« Depuis quelques années, Les Abattoirs représente le deuxième musée d’art contemporain en France, après Le Centre Pompidou, avec des expositions majeures qui ont rayonné, notamment celles dédiées à Alberto Giacometti et Niki de Saint Phalle », affirme Pierre Esplugas-Labatut, le président du musée en ouverture de l’exposition intitulée « Ouvrir les yeux ». « Les Abattoirs ont pris une nouvelle dimension; lorsque je vais à la Biennale de Venise, je vois bien que le musée est clairement identifié sur la scène de l’art contemporain. »
Si la comparaison mérite d’être révisée, en ce moment aux Abattoirs de Toulouse, il est davantage question de photographie que d’art contemporain. Ainsi, l’exposition commissionnée par Christian Caujolle, conseiller artistique du Château d’Eau et Lauriane Gricourt, directrice des Abattoirs, s’organise t-elle en plusieurs thèmes, 9 exactement, répartis dans 8 salles plus la nef de cet espace dont on peut deviner le passé animal à travers son architecture singulière. Ils s’intitulent Sur le vif, Réalités parallèles, Sublimer le banal, L’art et la matière, La Fabrique du soi, Double Je, Perspectives – Lieux, Perspectives – Lignes, et Les corps photographiques.
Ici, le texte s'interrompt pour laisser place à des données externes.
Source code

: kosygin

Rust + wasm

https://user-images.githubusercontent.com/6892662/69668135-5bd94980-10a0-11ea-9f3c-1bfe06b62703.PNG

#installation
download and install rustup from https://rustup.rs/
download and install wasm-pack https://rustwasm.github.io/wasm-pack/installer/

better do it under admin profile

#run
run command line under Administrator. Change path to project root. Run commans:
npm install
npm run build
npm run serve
« Ouvrir les yeux » retrace donc l’histoire de la photographie en présentant les collections des deux institutions partenaires. L’exposition compile 250 photographies, et forcément, il y en a pour tous les goûts. Elle est ainsi l’occasion de tester ses connaissances, de redécouvrir un artiste enfoui dans notre mémoire, de pouvoir admirer une œuvre qui nous est chère, ou de se dire que cette autre n’a pas forcément notre faveur.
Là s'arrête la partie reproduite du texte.